BeyondTrust has released its annual forecast of cybersecurity trends emerging for the New Year and beyond. These projections, authored by BeyondTrust experts Morey J. Haber, Chief Security Officer; Christopher Hills, Chief Security Strategist; and James Maude, Director of Research, are based on shifts in technology, threat actor habits, culture, and decades of combined experience.
Prediction #1: The Evolution of the AI Threat in three stages:
- Part I – AI Threat Actors Take the Stage: Human threat actors will increasingly incorporate AI capabilities, acting as a force multiplier, enhancing their reach and technical prowess. Weak AI, specializing in narrow tasks, will be a key enabler for threat actors, assisting in discovering vulnerabilities and evading detection.
- Part II – New AI Threat Vectors Emerge: AI will enhance existing attack vectors while creating novel ones based on Generative AI’s results. The implications are profound, encompassing the generation of fake content that will challenge the line between reality and deception.
- Part III – AI Code Assistants Introduce Further Vulnerability: The surge in AI assistants will paradoxically lead to more security vulnerabilities in software development, as AI-generated code may contain errors and misconfigurations.
Prediction #2: Dedicated Applications Start the Course Toward Extinction – Generative AI is set to make dedicated applications obsolete. The flexibility and power of AI could replace them with voice commands, facilitating the building of trust in a common interface. Complex user interfaces may become obsolete as the focus shifts to results-driven and function-specific applications.
Prediction #3: Down with VOIP and POTS, UCS is the Future – Unified Communication Services (UCS) will phase out POTS and dedicated VOIP. Vulnerabilities and hacks may compromise this once-secure communication medium.
Prediction #4: Subscription Overload, There’s a Subscription for That – Expect everyday items to transition to subscription-based models. While electronic payments replace cash, the trend of licensing products and services via subscriptions will grow. However, subscription gaps may pose data security risks.
Prediction #5: Juice Jackers Exploit the Standardization of USB-C – The proliferation of USB-C connectors brings convenience but also poses security challenges. A single standard connection type simplifies the job for threat actors, increasing the risks of attacks.
Prediction #6: Exploit Mapping for Ransomware – Ransomware attacks will shift from data extortion to selling exploitable data about organizations. Threat actors will sell information related to vulnerabilities, exploits, identities, privileges, and hygiene, focusing on potential threats and attack vectors.
Prediction #7: The Standardization of Cyber Insurance – Cyber insurance is expected to become more standardized across providers, enhancing risk reduction and liability management for businesses. A framework-based approach will standardize cyber policies.
BeyondTrust also envisions longer-term cybersecurity trends over the next five years:
Prediction #8: The Age of Malware Comes to an End – Malware is on the decline, as identity compromise and native tools replace software exploits. The focus will shift to identifying compromised identities and detecting unusual behaviors.
Prediction #9: AI Supply Chains in the Crosshairs – Nation-states will exploit AI supply chains to introduce vulnerabilities. AI code assistants and their training data become targets, potentially compromising AI infrastructure and creating new attack vectors.

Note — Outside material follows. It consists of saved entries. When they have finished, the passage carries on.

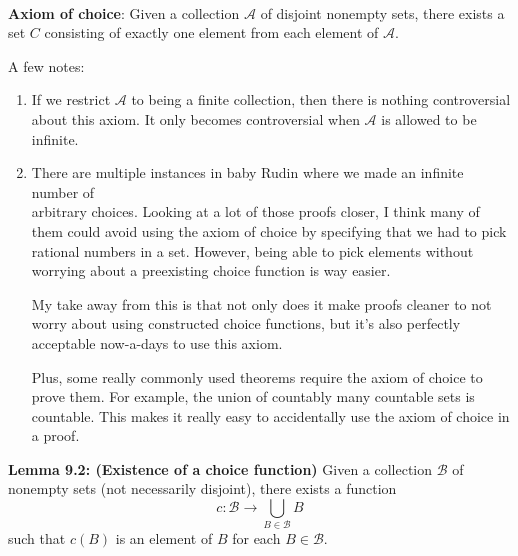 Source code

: \documentclass{book}
\newcommand{\myComment}{%
   \color{RawerSienna}%
   \fontsize{12}{14}\selectfont%
}
\newenvironment{myIndent}{%
   \begin{adjustwidth}{2.5em}{0em}%
}{%
   \end{adjustwidth}%
}
\newcommand{\blab}[1]{\textbf{#1}}
\newcommand{\mySepTwo}[1][.]{%
   {\noindent\color{#1}{\rule{6.5in}{0.5mm}}}\\%
}
\newcommand{\retTwo}{\hfill\bigbreak}
\begin{document}
   \mySepTwo

   \blab{Axiom of choice}: Given a collection $\mathcal{A}$ of disjoint nonempty sets, there exists a set $C$ consisting of exactly one element from each element of $\mathcal{A}$.

   
   \begin{myIndent}\myComment
      A few notes:
      \begin{enumerate}
         \item If we restrict $\mathcal{A}$ to being a finite collection, then there is nothing controversial about this axiom. It only becomes controversial when $\mathcal{A}$ is allowed to be infinite.
         \item There are multiple instances in baby Rudin where we made an infinite number of\\ arbitrary choices. Looking at a lot of those proofs closer, I think many of them could avoid using the axiom of choice by specifying that we had to pick rational numbers in a set. However, being able to pick elements without worrying about a preexisting choice function is way easier.\retTwo
         
         My take away from this is that not only does it make proofs cleaner to not worry about using constructed choice functions, but it's also perfectly acceptable now-a-days to use this axiom.\newpage
         
         Plus, some really commonly used theorems require the axiom of choice to prove them. For example, the union of countably many countable sets is countable. This makes it really easy to accidentally use the axiom of choice in a proof.\retTwo
      \end{enumerate}
   \end{myIndent}

   \blab{Lemma 9.2: (Existence of a choice function)} Given a collection $\mathcal{B}$ of nonempty sets (not necessarily disjoint), there exists a function \[c: \mathcal{B} \longrightarrow \bigcup\limits_{B \in \mathcal{B}}B\] such that $c(B)$ is an element of $B$ for each $B \in \mathcal{B}$.\retTwo
\end{document}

Prediction #10: The Comeback Special – Vintage Tech Returns – Vintage electronics will make a modern comeback, combining nostalgia with modern connectivity. These devices may open new vulnerabilities and attack vectors.
Prediction #11: Identity Trust Chains Evolve to Take on Modern Threats – Identity verification services will emerge as a response to identity-based threats, with third-party solutions providing high-confidence identity verification in the electronic world.
Prediction #12: Evolving AI Sets Moving Target for AI Governance – AI governance and compliance fields will evolve, focusing on responsible AI regulation, ethical standards, and privacy. Regulations will vary by region, creating a moving target for AI usage.
Prediction #13: The Remote Control Gets Lost…And No One Cares – Physical remote controls are being phased out as dedicated phone applications and voice commands become prevalent. While reducing e-waste, this transition may introduce new network security challenges.
“Looking ahead helps us anticipate where cyber threat actors will undoubtedly head, and preparing for what’s ahead makes all the difference in risk management effectiveness,” said Morey Haber, Chief Security Officer at BeyondTrust. “At BeyondTrust, we plan to provide the best security solutions to address current and future attack vectors, which our customers and partners expect.”